- _What you have to do_
Below are several entries. Transcribe exactly those lines that fall from the one with "of the SIP.-->" through the one with "## Motivation", end lines included.

Items from a dataset
###

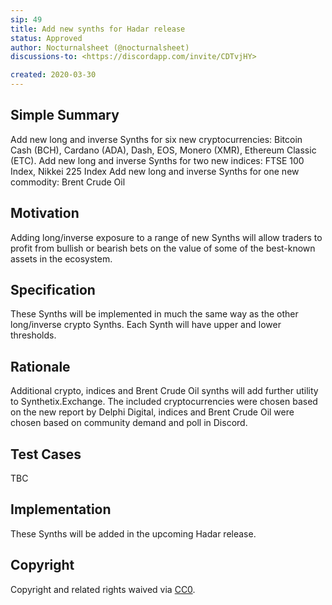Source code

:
 ```yaml
---
sip: 49
title: Add new synths for Hadar release
status: Approved
author: Nocturnalsheet (@nocturnalsheet)
discussions-to: <https://discordapp.com/invite/CDTvjHY>

created: 2020-03-30
---
```


<!--You can leave these HTML comments in your merged SIP and delete the visible duplicate text guides, they will not appear and may be helpful to refer to if you edit it again. This is the suggested template for new SIPs. Note that an SIP number will be assigned by an editor. When opening a pull request to submit your SIP, please use an abbreviated title in the filename, `sip-draft_title_abbrev.md`. The title should be 44 characters or less.-->

## Simple Summary

<!--"If you can't explain it simply, you don't understand it well enough." Provide a simplified and layman-accessible explanation of the SIP.-->

Add new long and inverse Synths for six new cryptocurrencies: Bitcoin Cash (BCH), Cardano (ADA), Dash, EOS, Monero (XMR), Ethereum Classic (ETC).
Add new long and inverse Synths for two new indices: FTSE 100 Index, Nikkei 225 Index
Add new long and inverse Synths for one new commodity: Brent Crude Oil

## Motivation

<!--The motivation is critical for SIPs that want to change Synthetix. It should clearly explain why the existing protocol specification is inadequate to address the problem that the SIP solves. SIP submissions without sufficient motivation may be rejected outright.-->

Adding long/inverse exposure to a range of new Synths will allow traders to profit from bullish or bearish bets on the value of some of the best-known assets in the ecosystem.

## Specification

<!--The technical specification should describe the syntax and semantics of any new feature.-->

These Synths will be implemented in much the same way as the other long/inverse crypto Synths. Each Synth will have upper and lower thresholds.

## Rationale

<!--The rationale fleshes out the specification by describing what motivated the design and why particular design decisions were made. It should describe alternate designs that were considered and related work, e.g. how the feature is supported in other languages. The rationale may also provide evidence of consensus within the community, and should discuss important objections or concerns raised during discussion.-->

Additional crypto, indices and Brent Crude Oil synths will add further utility to Synthetix.Exchange. The included cryptocurrencies were chosen based on the new report by Delphi Digital, indices and Brent Crude Oil were chosen based on community demand and poll in Discord.

## Test Cases

<!--Test cases for an implementation are mandatory for SIPs but can be included with the implementation..-->

TBC

## Implementation

<!--The implementations must be completed before any SIP is given status "Implemented", but it need not be completed before the SIP is "Approved". While there is merit to the approach of reaching consensus on the specification and rationale before writing code, the principle of "rough consensus and running code" is still useful when it comes to resolving many discussions of API details.-->

These Synths will be added in the upcoming Hadar release.

## Copyright

Copyright and related rights waived via [CC0](https://creativecommons.org/publicdomain/zero/1.0/).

###

- _Response area_
<!--"If you can't explain it simply, you don't understand it well enough." Provide a simplified and layman-accessible explanation of the SIP.-->

Add new long and inverse Synths for six new cryptocurrencies: Bitcoin Cash (BCH), Cardano (ADA), Dash, EOS, Monero (XMR), Ethereum Classic (ETC).
Add new long and inverse Synths for two new indices: FTSE 100 Index, Nikkei 225 Index
Add new long and inverse Synths for one new commodity: Brent Crude Oil

## Motivation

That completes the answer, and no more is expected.